| Materials provided |
+ + + + + + +

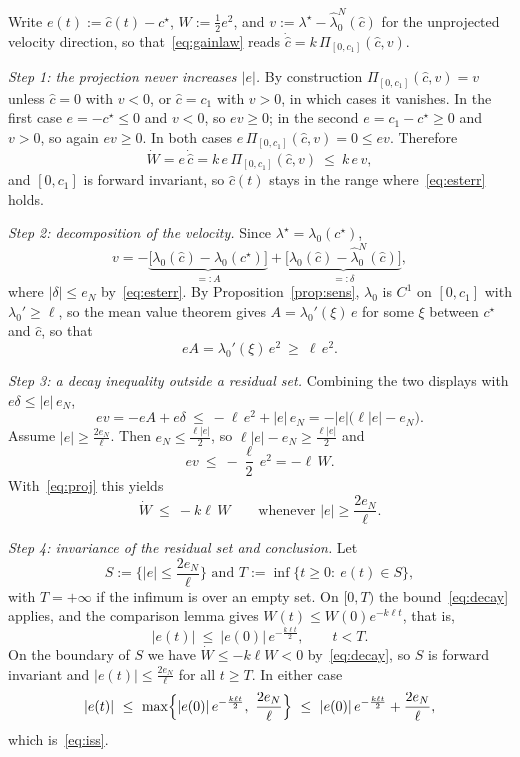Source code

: \documentclass[letterpaper, 10pt, conference]{ieeeconf}
\makeatletter
\newcommand{\rev}[1]{#1}
\newcommand{\pl}[1]{#1}
\renewenvironment{proof}[1][\proofname]{\par
  \pushQED{\qed}%
  \normalfont\topsep6\p@\@plus6\p@\relax
  \trivlist
  \item[\hskip\labelsep\itshape #1\@addpunct{.}]\ignorespaces
}{%
  \popQED\endtrivlist\@endpefalse
}
\renewenvironment{proof}[1][\proofname]{\par
  \pushQED{\qed}%
  \normalfont\topsep6\p@\@plus6\p@\relax
  \trivlist
  \item[\hskip\labelsep\itshape #1\@addpunct{.}]\ignorespaces
}{%
  \popQED\endtrivlist\@endpefalse
}
\makeatother
\begin{document}
\begin{proof}
\rev{Write $e(t):=\widehat c(t)-c^\star$, $W:=\frac{1}{2}e^2$, and
$v:=\lambda^\star-\widehat\lambda_0^N(\widehat c)$ for the unprojected velocity
direction, so that~\eqref{eq:gainlaw} reads
$\dot{\widehat c}=k\,\Pi_{[0,c_1]}(\widehat c,v)$.}

\rev{\emph{Step 1: the projection never increases $|e|$.} By construction
$\Pi_{[0,c_1]}(\widehat c,v)=v$ unless $\widehat c=0$ with $v<0$, or
$\widehat c=c_1$ with $v>0$, in which cases it vanishes. In the first case
$e=-c^\star\le0$ and $v<0$, so $ev\ge0$; in the second $e=c_1-c^\star\ge0$ and
$v>0$, so again $ev\ge0$. In both cases $e\,\Pi_{[0,c_1]}(\widehat c,v)=0\le ev$.
Therefore}
\begin{equation}
\rev{\dot W=e\,\dot{\widehat c}=k\,e\,\Pi_{[0,c_1]}(\widehat c,v)\ \le\ k\,e\,v ,}
\label{eq:proj}
\end{equation}
\rev{and $[0,c_1]$ is forward invariant, so $\widehat c(t)$ stays in the range
where~\eqref{eq:esterr} holds.}

\rev{\emph{Step 2: decomposition of the velocity.} Since
$\lambda^\star=\lambda_0(c^\star)$,}
\[
v=-\underbrace{\bigl[\lambda_0(\widehat c)-\lambda_0(c^\star)\bigr]}_{=:A}
+\underbrace{\bigl[\lambda_0(\widehat c)-\widehat\lambda_0^N(\widehat c)\bigr]}_{=:\delta} ,
\]
\rev{where $|\delta|\le e_N$ by~\eqref{eq:esterr}. By
Proposition~\ref{prop:sens}, $\lambda_0$ is $C^1$ on $[0,c_1]$ with
$\lambda_0'\ge\ell$, so the mean value theorem gives
$A=\lambda_0'(\xi)\,e$ for some $\xi$ between $c^\star$ and $\widehat c$, \pl{so that}}
\[
eA=\lambda_0'(\xi)\,e^2\ \ge\ \ell\,e^2 .
\]

\rev{\emph{Step 3: a decay inequality outside a residual set.} Combining the
two displays with $e\delta\le|e|\,e_N$,}
\[
ev=-eA+e\delta\ \le\ -\ell\,e^2+|e|\,e_N
=-|e|\bigl(\ell|e|-e_N\bigr).
\]
\rev{Assume $|e|\ge\frac{2e_N}{\ell}$. Then $e_N\le\frac{\ell|e|}{2}$, so
$\ell|e|-e_N\ge\frac{\ell|e|}{2}$ and}
\[
ev\ \le\ -\frac{\ell}{2}\,e^2=-\ell\,W .
\]
\rev{With~\eqref{eq:proj} this yields}
\begin{equation}
\rev{\dot W\ \le\ -k\ell\,W
\qquad\text{whenever }|e|\ge\frac{2e_N}{\ell}.}
\label{eq:decay}
\end{equation}

\rev{\emph{Step 4: invariance of the residual set and conclusion.} Let
\[
S:=\bigl\{|e|\le\frac{2e_N}{\ell}\bigr\} \text{ and } T:=\inf\{t\ge0:\ e(t)\in S\},
\]
with $T=+\infty$ if the infimum is over an
empty set. On $[0,T)$ the bound~\eqref{eq:decay} applies, and the comparison
lemma gives $W(t)\le W(0)e^{-k\ell t}$, that is,}
\[
|e(t)|\ \le\ |e(0)|\,e^{-\frac{k\ell t}{2}},\qquad t<T .
\]
\rev{On the boundary of $S$ we have $\dot W\le-k\ell W<0$ by~\eqref{eq:decay},
so $S$ is forward invariant and $|e(t)|\le\frac{2e_N}{\ell}$ for all $t\ge T$.
In either case}
\[
|e(t)|\ \le\ \max\Bigl\{|e(0)|\,e^{-\frac{k\ell t}{2}},\ \frac{2e_N}{\ell}\Bigr\}
\ \le\ |e(0)|\,e^{-\frac{k\ell t}{2}}+\frac{2e_N}{\ell},
\]
\rev{which is~\eqref{eq:iss}.}


\end{proof}
\end{document}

+ + + + + + +

| Problem |
Return all entries preceding this task exactly as they stand, leaving any picture out.

| Task result |
Source code

: \documentclass[letterpaper, 10pt, conference]{ieeeconf}
\makeatletter
\newcommand{\rev}[1]{#1}
\newcommand{\pl}[1]{#1}
\renewenvironment{proof}[1][\proofname]{\par
  \pushQED{\qed}%
  \normalfont\topsep6\p@\@plus6\p@\relax
  \trivlist
  \item[\hskip\labelsep\itshape #1\@addpunct{.}]\ignorespaces
}{%
  \popQED\endtrivlist\@endpefalse
}
\renewenvironment{proof}[1][\proofname]{\par
  \pushQED{\qed}%
  \normalfont\topsep6\p@\@plus6\p@\relax
  \trivlist
  \item[\hskip\labelsep\itshape #1\@addpunct{.}]\ignorespaces
}{%
  \popQED\endtrivlist\@endpefalse
}
\makeatother
\begin{document}
\begin{proof}
\rev{Write $e(t):=\widehat c(t)-c^\star$, $W:=\frac{1}{2}e^2$, and
$v:=\lambda^\star-\widehat\lambda_0^N(\widehat c)$ for the unprojected velocity
direction, so that~\eqref{eq:gainlaw} reads
$\dot{\widehat c}=k\,\Pi_{[0,c_1]}(\widehat c,v)$.}

\rev{\emph{Step 1: the projection never increases $|e|$.} By construction
$\Pi_{[0,c_1]}(\widehat c,v)=v$ unless $\widehat c=0$ with $v<0$, or
$\widehat c=c_1$ with $v>0$, in which cases it vanishes. In the first case
$e=-c^\star\le0$ and $v<0$, so $ev\ge0$; in the second $e=c_1-c^\star\ge0$ and
$v>0$, so again $ev\ge0$. In both cases $e\,\Pi_{[0,c_1]}(\widehat c,v)=0\le ev$.
Therefore}
\begin{equation}
\rev{\dot W=e\,\dot{\widehat c}=k\,e\,\Pi_{[0,c_1]}(\widehat c,v)\ \le\ k\,e\,v ,}
\label{eq:proj}
\end{equation}
\rev{and $[0,c_1]$ is forward invariant, so $\widehat c(t)$ stays in the range
where~\eqref{eq:esterr} holds.}

\rev{\emph{Step 2: decomposition of the velocity.} Since
$\lambda^\star=\lambda_0(c^\star)$,}
\[
v=-\underbrace{\bigl[\lambda_0(\widehat c)-\lambda_0(c^\star)\bigr]}_{=:A}
+\underbrace{\bigl[\lambda_0(\widehat c)-\widehat\lambda_0^N(\widehat c)\bigr]}_{=:\delta} ,
\]
\rev{where $|\delta|\le e_N$ by~\eqref{eq:esterr}. By
Proposition~\ref{prop:sens}, $\lambda_0$ is $C^1$ on $[0,c_1]$ with
$\lambda_0'\ge\ell$, so the mean value theorem gives
$A=\lambda_0'(\xi)\,e$ for some $\xi$ between $c^\star$ and $\widehat c$, \pl{so that}}
\[
eA=\lambda_0'(\xi)\,e^2\ \ge\ \ell\,e^2 .
\]

\rev{\emph{Step 3: a decay inequality outside a residual set.} Combining the
two displays with $e\delta\le|e|\,e_N$,}
\[
ev=-eA+e\delta\ \le\ -\ell\,e^2+|e|\,e_N
=-|e|\bigl(\ell|e|-e_N\bigr).
\]
\rev{Assume $|e|\ge\frac{2e_N}{\ell}$. Then $e_N\le\frac{\ell|e|}{2}$, so
$\ell|e|-e_N\ge\frac{\ell|e|}{2}$ and}
\[
ev\ \le\ -\frac{\ell}{2}\,e^2=-\ell\,W .
\]
\rev{With~\eqref{eq:proj} this yields}
\begin{equation}
\rev{\dot W\ \le\ -k\ell\,W
\qquad\text{whenever }|e|\ge\frac{2e_N}{\ell}.}
\label{eq:decay}
\end{equation}

\rev{\emph{Step 4: invariance of the residual set and conclusion.} Let
\[
S:=\bigl\{|e|\le\frac{2e_N}{\ell}\bigr\} \text{ and } T:=\inf\{t\ge0:\ e(t)\in S\},
\]
with $T=+\infty$ if the infimum is over an
empty set. On $[0,T)$ the bound~\eqref{eq:decay} applies, and the comparison
lemma gives $W(t)\le W(0)e^{-k\ell t}$, that is,}
\[
|e(t)|\ \le\ |e(0)|\,e^{-\frac{k\ell t}{2}},\qquad t<T .
\]
\rev{On the boundary of $S$ we have $\dot W\le-k\ell W<0$ by~\eqref{eq:decay},
so $S$ is forward invariant and $|e(t)|\le\frac{2e_N}{\ell}$ for all $t\ge T$.
In either case}
\[
|e(t)|\ \le\ \max\Bigl\{|e(0)|\,e^{-\frac{k\ell t}{2}},\ \frac{2e_N}{\ell}\Bigr\}
\ \le\ |e(0)|\,e^{-\frac{k\ell t}{2}}+\frac{2e_N}{\ell},
\]
\rev{which is~\eqref{eq:iss}.}


\end{proof}
\end{document}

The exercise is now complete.